Protecting Innovation in the Mobile Wireless Ecosystem: Understanding and Addressing ‘Hold-Out’


This paper builds on previous work addressing the problem of “hold-out” in the licensing of standards essential patents (SEPs) in mobile cellular communications technology. Given the pervasiveness of mobile technology, and the need to maintain continued innovation in such technology, the robustness of the licensing marketplace for patents is an economically important issue. We show how the ease with which implementers of such technology such as smartphone makers can use the technology without having agreed to licenses is a major structural factor that shifts bargaining power in licence negotiations towards the implementers. Together with frictions in the enforcement process, and the increasing propensity to resist licensing by new groups of implementers (i.e., “hold out”) we explain why there is an elevated risk that the licensing marketplace may produce outcomes that are inconsistent with the “balance” that Standards Development Organizations (“SDOs”) such as ETSI have sought out.

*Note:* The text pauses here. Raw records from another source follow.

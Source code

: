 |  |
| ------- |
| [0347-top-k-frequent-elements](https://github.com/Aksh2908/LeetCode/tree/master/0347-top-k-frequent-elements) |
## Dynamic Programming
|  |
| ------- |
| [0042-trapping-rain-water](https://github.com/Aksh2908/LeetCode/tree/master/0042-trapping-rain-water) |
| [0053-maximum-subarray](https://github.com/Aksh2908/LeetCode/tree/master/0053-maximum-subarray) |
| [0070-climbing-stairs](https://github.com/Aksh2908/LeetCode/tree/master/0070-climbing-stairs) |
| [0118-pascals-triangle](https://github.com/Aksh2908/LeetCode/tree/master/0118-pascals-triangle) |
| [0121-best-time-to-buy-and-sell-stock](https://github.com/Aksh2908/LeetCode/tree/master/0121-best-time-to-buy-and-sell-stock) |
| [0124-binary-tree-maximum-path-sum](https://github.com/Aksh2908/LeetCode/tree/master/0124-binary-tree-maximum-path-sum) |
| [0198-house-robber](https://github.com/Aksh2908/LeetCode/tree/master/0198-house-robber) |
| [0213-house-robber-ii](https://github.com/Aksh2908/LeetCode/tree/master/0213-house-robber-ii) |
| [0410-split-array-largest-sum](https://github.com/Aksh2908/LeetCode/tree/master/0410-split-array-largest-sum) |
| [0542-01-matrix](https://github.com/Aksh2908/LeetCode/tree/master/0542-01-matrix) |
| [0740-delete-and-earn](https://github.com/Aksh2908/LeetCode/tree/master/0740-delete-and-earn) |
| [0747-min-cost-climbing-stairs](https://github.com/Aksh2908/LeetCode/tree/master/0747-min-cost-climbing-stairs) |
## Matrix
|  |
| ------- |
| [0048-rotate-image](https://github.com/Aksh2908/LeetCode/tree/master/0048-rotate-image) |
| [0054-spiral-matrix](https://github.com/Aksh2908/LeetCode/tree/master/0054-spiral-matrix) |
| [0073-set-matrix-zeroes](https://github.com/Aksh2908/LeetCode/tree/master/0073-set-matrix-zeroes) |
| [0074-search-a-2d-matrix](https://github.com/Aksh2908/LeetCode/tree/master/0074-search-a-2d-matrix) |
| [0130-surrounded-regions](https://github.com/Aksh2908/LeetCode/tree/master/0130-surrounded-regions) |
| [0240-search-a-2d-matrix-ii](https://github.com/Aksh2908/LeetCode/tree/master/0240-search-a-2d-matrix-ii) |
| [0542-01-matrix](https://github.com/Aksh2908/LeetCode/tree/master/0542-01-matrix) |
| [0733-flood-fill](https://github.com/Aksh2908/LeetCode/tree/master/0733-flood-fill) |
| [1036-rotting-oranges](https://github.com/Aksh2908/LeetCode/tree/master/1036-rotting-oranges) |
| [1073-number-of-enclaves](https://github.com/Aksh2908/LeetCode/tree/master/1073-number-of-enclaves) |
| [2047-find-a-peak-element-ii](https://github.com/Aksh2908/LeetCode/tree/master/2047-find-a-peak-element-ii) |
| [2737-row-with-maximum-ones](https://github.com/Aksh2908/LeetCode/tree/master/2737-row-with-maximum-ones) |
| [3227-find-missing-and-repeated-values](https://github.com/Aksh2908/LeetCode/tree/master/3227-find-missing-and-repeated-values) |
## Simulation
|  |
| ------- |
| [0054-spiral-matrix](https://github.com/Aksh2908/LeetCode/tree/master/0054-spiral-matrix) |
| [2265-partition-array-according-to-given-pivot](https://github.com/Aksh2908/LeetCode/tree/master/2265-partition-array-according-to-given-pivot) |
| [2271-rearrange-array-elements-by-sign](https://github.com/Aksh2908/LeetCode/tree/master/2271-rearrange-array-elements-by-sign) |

The ability of the licensing marketplace to strike this balance is critical to the continued robustness of the wireless ecosystem. We explain that there is a risk that the SEP holders’ obligation to be prepared to make licences available on Fair, Reasonable and Non-Discriminatory (FRAND) terms can be used to “bound” the worst case scenario for an implementer– i.e., that it can never do worse than receiving the “FRAND” royalty. We discuss how courts and policymakers should sensibly interpret the bounds and limits of the FRAND commitment, in order to respect the overarching goals of “balance” and robust innovation in the ecosystem.